At the end of January 2006, Nordic Telephone Company (NTC) acquired 88.2% of the shares of TDC A/S, Sunrise's parent company. On 4 October 2007, the name of the company was changed to Sunrise Communications AG and the brand name Sunrise was capitalised. As a new logo, the "Sunrise" label is written in the Frutiger font style, which is intended to underline the Swiss anchorage of the company. In addition, its new motto is "Brave. Vital. Honest. Easy." On 29 September 2008, Sunrise announced the acquisition of the competitor Tele2 Switzerland. Tele2, which had more than 491,000 customers, initially remained a brand and the employees were taken over. As of 1 November 2011, however, license rights expired on the name "Tele2", and it was changed to "Tele4U".

In November 2009, France Télécom and TDC announced the intention to merge their Swiss subsidiaries Orange Communications and Sunrise. At the new company, France Télécom should hold 75% of shares and TDC 25%. Combined, the new company would have a market share of around 38% for mobile communications and around 13% for broadband connections. On 22 April 2010, the Competition Commission (WEKO) prohibited the merger. The reason for this was the market dominance in the mobile market of the merged company together with Swisscom. In addition, the most active network operator in the market would be excluded from the market. In September 2010, TDC A/S and the Luxembourg-based private equity firm CVC Capital Partners, announced that they had reached an agreement to purchase Sunrise through CVC for CHF3.3 billion. The transaction was executed after approval by the Swiss competition and regulatory authorities on 28 October 2010. In 2015, Sunrise went on the stock exchange. The German telecommunication provider Freenet has been the main shareholder since 2016.

In February 2019, Sunrise agreed on the acquisition of UPC Switzerland from Liberty Global for CHF6.3 billion, pending financing and approval of the Swiss trade commission. On 27 February 2019, Sunrise Communications announced the planned acquisition of UPC Switzerland from the British media group Liberty Global for CHF 6.3 billion (around EUR 5.5 billion). Shortly after the agreement was signed, the main shareholder Freenet demanded renegotiations. The takeover application was examined by the Competition Commission and approved unconditionally. In September 2019, the Competition Commission granted its approval. The next step was for Sunrise shareholders to agree to the required capital increase. When it became clear in October 2019 that the takeover deal would not receive a majority of shareholder votes, the extraordinary general meeting was cancelled and the contract with Liberty Global, the owner of UPC, was terminated. As of 12 November 2019, Sunrise canceled the share purchase agreement with Liberty Global.

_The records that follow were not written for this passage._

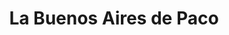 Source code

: ---
title: "La Buenos Aires de Paco"
url: /ciudad-autonoma-de-buenos-aires/la-buenos-aires-de-paco/
shop: Lebensmittel
--- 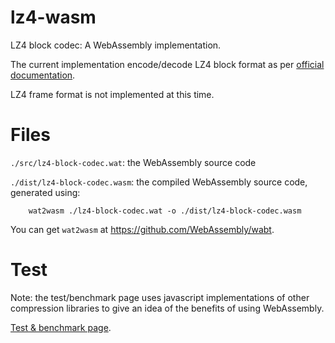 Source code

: # lz4-wasm

LZ4 block codec: A WebAssembly implementation.

The current implementation encode/decode LZ4 block format as per [official documentation](https://github.com/lz4/lz4/blob/dev/doc/lz4_Block_format.md).

LZ4 frame format is not implemented at this time.

# Files

`./src/lz4-block-codec.wat`: the WebAssembly source code

`./dist/lz4-block-codec.wasm`: the compiled WebAssembly source code, generated using:

        wat2wasm ./lz4-block-codec.wat -o ./dist/lz4-block-codec.wasm

You can get `wat2wasm` at <https://github.com/WebAssembly/wabt>.

# Test

Note: the test/benchmark page uses javascript implementations of other compression libraries to give an idea of the benefits of using WebAssembly.

[Test & benchmark page](https://gorhill.github.io/lz4-wasm/test/index.html).
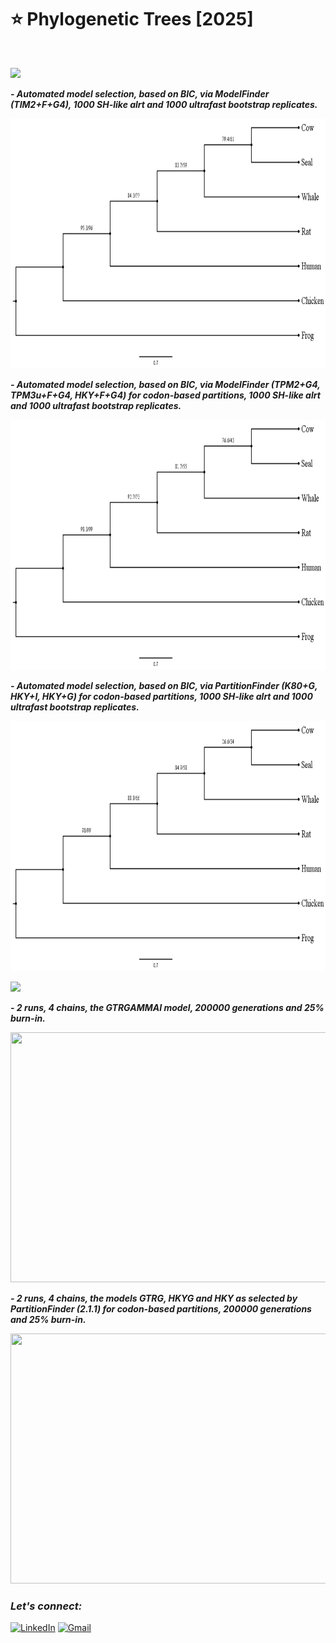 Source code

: # :star: Phylogenetic Trees [2025]

<br>

![](https://img.shields.io/badge/MAXIMUM%20LIKELIHOOD%20-IQ--TREE-eb3471?style=for-the-badge)

***- Automated model selection, based on BIC, via ModelFinder (TIM2+F+G4), 1000 SH-like alrt and 1000 ultrafast bootstrap replicates.***

<img src="https://github.com/Rohit-Rannavre/Phylogenetic-Trees/blob/main/Trees/IT-1.png" width="600" height="400">

***- Automated model selection, based on BIC, via ModelFinder (TPM2+G4, TPM3u+F+G4, HKY+F+G4) for codon-based partitions, 1000 SH-like alrt and 1000 ultrafast bootstrap replicates.***

<img src="https://github.com/Rohit-Rannavre/Phylogenetic-Trees/blob/main/Trees/IT-2.png" width="600" height="400">

***- Automated model selection, based on BIC, via PartitionFinder (K80+G, HKY+I, HKY+G) for codon-based partitions, 1000 SH-like alrt and 1000 ultrafast bootstrap replicates.***

<img src="https://github.com/Rohit-Rannavre/Phylogenetic-Trees/blob/main/Trees/IT-3.png" width="600" height="400">

![](https://img.shields.io/badge/BAYESIAN%20INFERENCE%20-MRBAYES-ebe534?style=for-the-badge)

***- 2 runs, 4 chains, the GTRGAMMAI model, 200000 generations and 25% burn-in.***

<img src="" width="600" height="400">

***- 2 runs, 4 chains, the models GTRG, HKYG and HKY as selected by PartitionFinder (2.1.1) for codon-based partitions, 200000 generations and 25% burn-in.***

<img src="" width="600" height="400">

<br>

### ***Let's connect:*** 
[![LinkedIn](https://img.shields.io/badge/linkedin-%230077B5.svg?style=for-the-badge&logo=linkedin&logoColor=white)](https://www.linkedin.com/in/rohit-rannavre) 
[![Gmail](https://img.shields.io/badge/Gmail-D14836?style=for-the-badge&logo=gmail&logoColor=white)](mailto:rohit.rannavre@gmail.com)
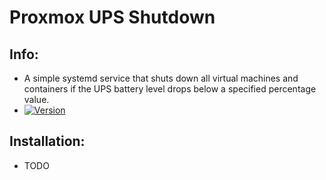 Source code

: # Proxmox UPS Shutdown
## Info:
- A simple systemd service that shuts down all virtual machines and containers if the UPS battery level drops below a specified percentage value.
- [![Version](https://img.shields.io/badge/0.2_Alpha-Current_Version-green.svg)](https://github.com/Mateusz-Dera/https://github.com/Mateusz-Dera/Proxmox-UPS-Shutdown)
## Installation:
- TODO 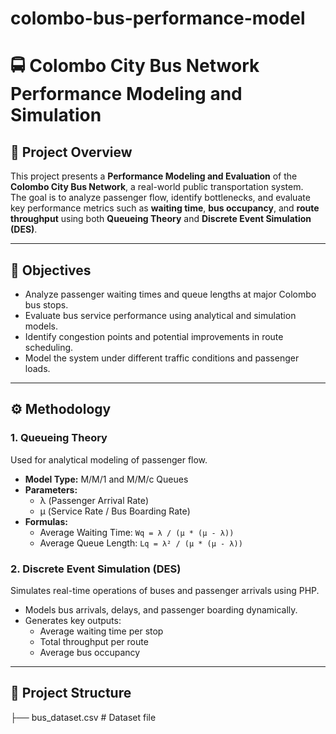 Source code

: # colombo-bus-performance-model
# 🚍 Colombo City Bus Network Performance Modeling and Simulation

## 📘 Project Overview
This project presents a **Performance Modeling and Evaluation** of the **Colombo City Bus Network**, a real-world public transportation system.  
The goal is to analyze passenger flow, identify bottlenecks, and evaluate key performance metrics such as **waiting time**, **bus occupancy**, and **route throughput** using both **Queueing Theory** and **Discrete Event Simulation (DES)**.

---

## 🎯 Objectives
- Analyze passenger waiting times and queue lengths at major Colombo bus stops.  
- Evaluate bus service performance using analytical and simulation models.  
- Identify congestion points and potential improvements in route scheduling.  
- Model the system under different traffic conditions and passenger loads.  

---

## ⚙️ Methodology

### **1. Queueing Theory**
Used for analytical modeling of passenger flow.
- **Model Type:** M/M/1 and M/M/c Queues  
- **Parameters:**
  - λ (Passenger Arrival Rate)
  - μ (Service Rate / Bus Boarding Rate)
- **Formulas:**
  - Average Waiting Time:  `Wq = λ / (μ * (μ - λ))`
  - Average Queue Length:  `Lq = λ² / (μ * (μ - λ))`

### **2. Discrete Event Simulation (DES)**
Simulates real-time operations of buses and passenger arrivals using PHP.
- Models bus arrivals, delays, and passenger boarding dynamically.
- Generates key outputs:
  - Average waiting time per stop
  - Total throughput per route
  - Average bus occupancy

---

## 📂 Project Structure
├── bus_dataset.csv # Dataset file
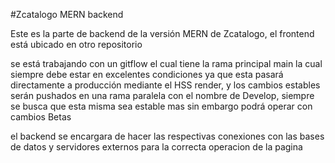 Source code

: #Zcatalogo MERN backend 

Este es la parte de backend de la versión MERN  de Zcatalogo, el frontend está ubicado en otro repositorio


se está trabajando con un gitflow el cual tiene la rama principal main la cual siempre debe estar en excelentes condiciones ya que esta pasará directamente a producción mediante el HSS render, y los cambios estables serán pushados en una rama paralela con el nombre de Develop, siempre se busca que esta misma sea estable mas sin embargo podrá operar con cambios Betas

el backend se encargara de hacer las respectivas conexiones con las bases de datos y servidores externos para la correcta operacion de la pagina 

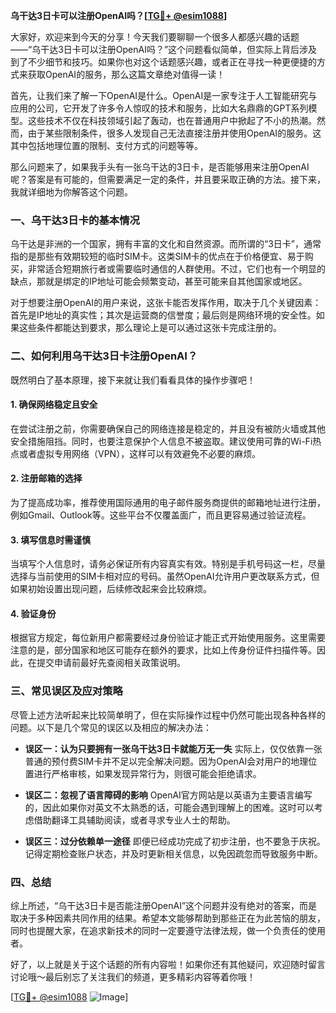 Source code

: **乌干达3日卡可以注册OpenAI吗？[[TG💪+ @esim1088](https://t.me/s/esim1088)]**

大家好，欢迎来到今天的分享！今天我们要聊聊一个很多人都感兴趣的话题——“乌干达3日卡可以注册OpenAI吗？”这个问题看似简单，但实际上背后涉及到了不少细节和技巧。如果你也对这个话题感兴趣，或者正在寻找一种更便捷的方式来获取OpenAI的服务，那么这篇文章绝对值得一读！

首先，让我们来了解一下OpenAI是什么。OpenAI是一家专注于人工智能研究与应用的公司，它开发了许多令人惊叹的技术和服务，比如大名鼎鼎的GPT系列模型。这些技术不仅在科技领域引起了轰动，也在普通用户中掀起了不小的热潮。然而，由于某些限制条件，很多人发现自己无法直接注册并使用OpenAI的服务。这其中包括地理位置的限制、支付方式的问题等等。

那么问题来了，如果我手头有一张乌干达的3日卡，是否能够用来注册OpenAI呢？答案是有可能的，但需要满足一定的条件，并且要采取正确的方法。接下来，我就详细地为你解答这个问题。

### 一、乌干达3日卡的基本情况

乌干达是非洲的一个国家，拥有丰富的文化和自然资源。而所谓的“3日卡”，通常指的是那些有效期较短的临时SIM卡。这类SIM卡的优点在于价格便宜、易于购买，非常适合短期旅行者或需要临时通信的人群使用。不过，它们也有一个明显的缺点，那就是绑定的IP地址可能会频繁变动，甚至可能来自其他国家或地区。

对于想要注册OpenAI的用户来说，这张卡能否发挥作用，取决于几个关键因素：首先是IP地址的真实性；其次是运营商的信誉度；最后则是网络环境的安全性。如果这些条件都能达到要求，那么理论上是可以通过这张卡完成注册的。

### 二、如何利用乌干达3日卡注册OpenAI？

既然明白了基本原理，接下来就让我们看看具体的操作步骤吧！

#### 1. 确保网络稳定且安全
在尝试注册之前，你需要确保自己的网络连接是稳定的，并且没有被防火墙或其他安全措施阻挡。同时，也要注意保护个人信息不被盗取。建议使用可靠的Wi-Fi热点或者虚拟专用网络（VPN），这样可以有效避免不必要的麻烦。

#### 2. 注册邮箱的选择
为了提高成功率，推荐使用国际通用的电子邮件服务商提供的邮箱地址进行注册，例如Gmail、Outlook等。这些平台不仅覆盖面广，而且更容易通过验证流程。

#### 3. 填写信息时需谨慎
当填写个人信息时，请务必保证所有内容真实有效。特别是手机号码这一栏，尽量选择与当前使用的SIM卡相对应的号码。虽然OpenAI允许用户更改联系方式，但如果初始设置出现问题，后续修改起来会比较麻烦。

#### 4. 验证身份
根据官方规定，每位新用户都需要经过身份验证才能正式开始使用服务。这里需要注意的是，部分国家和地区可能存在额外的要求，比如上传身份证件扫描件等。因此，在提交申请前最好先查阅相关政策说明。

### 三、常见误区及应对策略

尽管上述方法听起来比较简单明了，但在实际操作过程中仍然可能出现各种各样的问题。以下是几个常见的误区以及相应的解决办法：

- **误区一：认为只要拥有一张乌干达3日卡就能万无一失**
  实际上，仅仅依靠一张普通的预付费SIM卡并不足以完全解决问题。因为OpenAI会对用户的地理位置进行严格审核，如果发现异常行为，则很可能会拒绝请求。

- **误区二：忽视了语言障碍的影响**
  OpenAI官方网站是以英语为主要语言编写的，因此如果你对英文不太熟悉的话，可能会遇到理解上的困难。这时可以考虑借助翻译工具辅助阅读，或者寻求专业人士的帮助。

- **误区三：过分依赖单一途径**
  即便已经成功完成了初步注册，也不要急于庆祝。记得定期检查账户状态，并及时更新相关信息，以免因疏忽而导致服务中断。

### 四、总结

综上所述，“乌干达3日卡是否能注册OpenAI”这个问题并没有绝对的答案，而是取决于多种因素共同作用的结果。希望本文能够帮助到那些正在为此苦恼的朋友，同时也提醒大家，在追求新技术的同时一定要遵守法律法规，做一个负责任的使用者。

好了，以上就是关于这个话题的所有内容啦！如果你还有其他疑问，欢迎随时留言讨论哦～最后别忘了关注我们的频道，更多精彩内容等着你哦！

[[TG💪+ @esim1088](https://t.me/s/esim1088) ![Image](https://i.postimg.cc/4NQfJmqS/Snipaste-2025-05-13-00-14-12.png)] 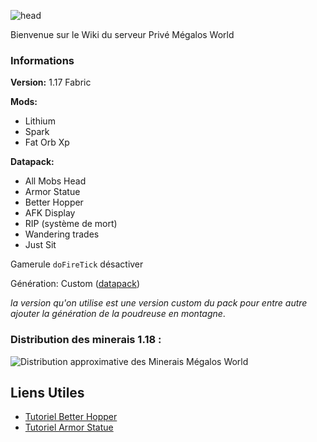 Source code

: ![head](https://media.discordapp.net/attachments/714816183920230481/857401126362021932/MegalosWorld.png?width=893&height=182)

Bienvenue sur le Wiki du serveur Privé Mégalos World

### Informations

**Version:** 1.17 Fabric

**Mods:**

   - Lithium
   - Spark
   - Fat Orb Xp

**Datapack:**

   - All Mobs Head
   - Armor Statue
   - Better Hopper
   - AFK Display
   - RIP (système de mort)
   - Wandering trades
   - Just Sit 

Gamerule `doFireTick` désactiver


Génération: Custom ([datapack](https://www.youtube.com/redirect?event=video_description&redir_token=QUFFLUhqbDQ3VVNvZGxkallfVUZPTlpjTzhESG1hUVRxd3xBQ3Jtc0trNk1tbVdZY0hiNTg4dG8zNmVZeFZkT0lsRmtvSU9uXzVaZ2MwbEtqRlp0aVpsNkNzenFQYTFaNE9uUmxxNzlUUUhSNllGcENoelNkOW8yODQyY3ZUNjMwN3ZQdGtyekhzLTh0VTFoaU1qT3BDMktqSQ&q=https%3A%2F%2Fwww.planetminecraft.com%2Fdata-pack%2Fcaves-amp-cliffs-expansion-pack-20w20a-compatible%2F))

_la version qu'on utilise est une version custom du pack pour entre autre ajouter la génération de la poudreuse en montagne_.

### Distribution des minerais 1.18 :

![Distribution approximative des Minerais Mégalos World](https://cdn.discordapp.com/attachments/724896627453853766/855106211048980540/snapshot-21w18a-ores-distribution-full.jpg)

## Liens Utiles

- [Tutoriel Better Hopper](https://www.youtube.com/watch?v=3iWKsGFkLWA)
- [Tutoriel Armor Statue](https://www.youtube.com/watch?v=nV9-_RacnoI)



 


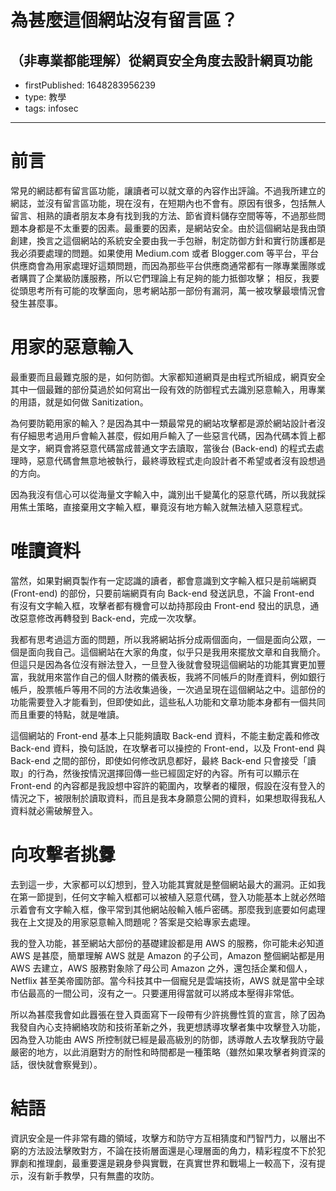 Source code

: # 為甚麼這個網站沒有留言區？

## （非專業都能理解）從網頁安全角度去設計網頁功能

- firstPublished: 1648283956239
- type: 教學
- tags: infosec

---

# 前言

常見的網誌都有留言區功能，讓讀者可以就文章的內容作出評論。不過我所建立的網誌，並沒有留言區功能，現在沒有，在短期內也不會有。原因有很多，包括無人留言、相熟的讀者朋友本身有找到我的方法、節省資料儲存空間等等，不過那些問題本身都是不太重要的因素。最重要的因素，是網站安全。由於這個網站是我由頭創建，換言之這個網站的系統安全要由我一手包辦，制定防御方針和實行防護都是我必須要處理的問題。如果使用 Medium.com 或者 Blogger.com 等平台，平台供應商會為用家處理好這類問題，而因為那些平台供應商通常都有一隊專業團隊或者購買了企業級防護服務，所以它們理論上有足夠的能力抵御攻擊； 相反，我要從頭思考所有可能的攻擊面向，思考網站那一部份有漏洞，萬一被攻擊最壞情況會發生甚麼事。

# 用家的惡意輸入

最重要而且最難克服的是，如何防御。大家都知道網頁是由程式所組成，網頁安全其中一個最難的部份莫過於如何寫出一段有效的防御程式去識別惡意輸入，用專業的用語，就是如何做 Sanitization。

為何要防範用家的輸入？是因為其中一類最常見的網站攻擊都是源於網站設計者沒有仔細思考過用戶會輸入甚麼，假如用戶輸入了一些惡言代碼，因為代碼本質上都是文字，網頁會將惡意代碼當成普通文字去讀取，當後台 (Back-end) 的程式去處理時，惡意代碼會無意地被執行，最終導致程式走向設計者不希望或者沒有設想過的方向。

因為我沒有信心可以從海量文字輸入中，識別出千變萬化的惡意代碼，所以我就採用焦土策略，直接棄用文字輸入框，畢竟沒有地方輸入就無法植入惡意程式。

# 唯讀資料

當然，如果對網頁製作有一定認識的讀者，都會意識到文字輸入框只是前端網頁 (Front-end) 的部份，只要前端網頁有向 Back-end 發送訊息，不論 Front-end 有沒有文字輸入框，攻擊者都有機會可以劫持那段由 Front-end 發出的訊息，通改惡意修改再轉發到 Back-end，完成一次攻擊。

我都有思考過這方面的問題，所以我將網站拆分成兩個面向，一個是面向公眾，一個是面向我自己。這個網站在大家的角度，似乎只是我用來擺放文章和自我簡介。但這只是因為各位沒有辦法登入，一旦登入後就會發現這個網站的功能其實更加豐富，我就用來當作自己的個人財務的儀表板，我將不同帳戶的財產資料，例如銀行帳戶，股票帳戶等用不同的方法收集過後，一次過呈現在這個網站之中。這部份的功能需要登入才能看到，但即使如此，這些私人功能和文章功能本身都有一個共同而且重要的特點，就是唯讀。

這個網站的 Front-end 基本上只能夠讀取 Back-end 資料，不能主動定義和修改 Back-end 資料，換句話說，在攻擊者可以操控的 Front-end，以及 Front-end 與 Back-end 之間的部份，即使如何修改訊息都好，最終 Back-end 只會接受「讀取」的行為，然後按情況選擇回傳一些已經固定好的內容。所有可以顯示在 Front-end 的內容都是我設想中容許的範圍內，攻擊者的權限，假設在沒有登入的情況之下，被限制於讀取資料，而且是我本身願意公開的資料，如果想取得我私人資料就必需破解登入。

# 向攻擊者挑釁

去到這一步，大家都可以幻想到，登入功能其實就是整個網站最大的漏洞。正如我在第一節提到，任何文字輸入框都可以被植入惡意代碼，登入功能基本上就必然暗示着會有文字輸入框，像平常到其他網站般輸入帳戶密碼。那麼我到底要如何處理我在上文提及的用家惡意輸入問題呢？答案是交給專家去處理。

我的登入功能，甚至網站大部份的基礎建設都是用 AWS 的服務，你可能未必知道 AWS 是甚麼，簡單理解 AWS 就是 Amazon 的子公司，Amazon 整個網站都是用 AWS 去建立，AWS 服務對象除了母公司 Amazon 之外，還包括企業和個人，Netflix 甚至美帝國防部。當今科技其中一個寵兒是雲端技術，AWS 就是當中全球市佔最高的一間公司，沒有之一。只要運用得當就可以將成本壓得非常低。

所以為甚麼我會如此囂張在登入頁面寫下一段帶有少許挑釁性質的宣言，除了因為我發自內心支持網絡攻防和技術革新之外，我更想誘導攻擊者集中攻擊登入功能，因為登入功能由 AWS 所控制就已經是最高級別的防御，誘導敵人去攻擊我防守最嚴密的地方，以此消磨對方的耐性和時間都是一種策略（雖然如果攻擊者夠資深的話，很快就會察覺到）。

# 結語

資訊安全是一件非常有趣的領域，攻擊方和防守方互相猜度和鬥智鬥力，以層出不窮的方法設法擊敗對方，不論在技術層面還是心理層面的角力，精彩程度不下於犯罪劇和推理劇，最重要還是親身參與實戰，在真實世界和戰場上一較高下，沒有提示，沒有新手教學，只有無盡的攻防。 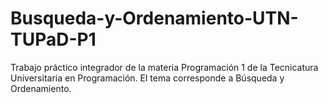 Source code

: # Busqueda-y-Ordenamiento-UTN-TUPaD-P1
Trabajo práctico integrador de la materia Programación 1 de la Tecnicatura Universitaria en Programación. El tema corresponde a Búsqueda y Ordenamiento.
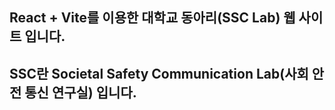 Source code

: ## React + Vite를 이용한 대학교 동아리(SSC Lab) 웹 사이트 입니다.
## SSC란 Societal Safety Communication Lab(사회 안전 통신 연구실) 입니다. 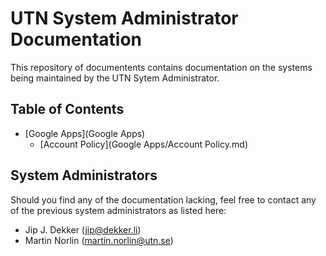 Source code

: # UTN System Administrator Documentation

This repository of documentents contains documentation on the systems being
maintained by the UTN Sytem Administrator.

## Table of Contents
- [Google Apps](Google Apps)
  - [Account Policy](Google Apps/Account Policy.md)

## System Administrators

Should you find any of the documentation lacking, feel free to contact any of
the previous system administrators as listed here:
- Jip J. Dekker ([jip@dekker.li](mailto:jip@dekker.li))
- Martin Norlin ([martin.norlin@utn.se](mailto:martin.norlin@utn.se))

At the end of May 2020, it became known that Sunrise was able to achieve partial success in a far-reaching lawsuit against Swisscom regarding the allegation of abuse of its dominant position in the market for broadband Internet access (ADSL) in the years 2001 to 2007 and their resulting pricing policy. This allegation was confirmed by the Swiss Competition Commission in 2009 and Swisscom was subsequently fined around CHF 220 million. Swisscom lodged an appeal but the appeal court confirmed the judgement in a slightly milder form. Sunrise had demanded damages totalling CHF 350 million excluding interest. In August 2020, Liberty Global announced that it will be acquiring Sunrise for $7.4 billion. Liberty Global attempted to buy Sunrise multiple times before; This was completed in November 2020. In November 2024, Liberty Global announced the completion of the spin-off transaction of Sunrise. This transaction resulted in Sunrise becoming an independent public entity, operating autonomously in the Swiss telecommunications market. The move allowed Liberty Global shareholders to participate directly in Sunrise's future performance. In November 2024 it returned to the Swiss stock market, and was valued at $3.26 billion. It had previously been listed from 2015 to 2021. It listed on the SIX exchange in Zurich.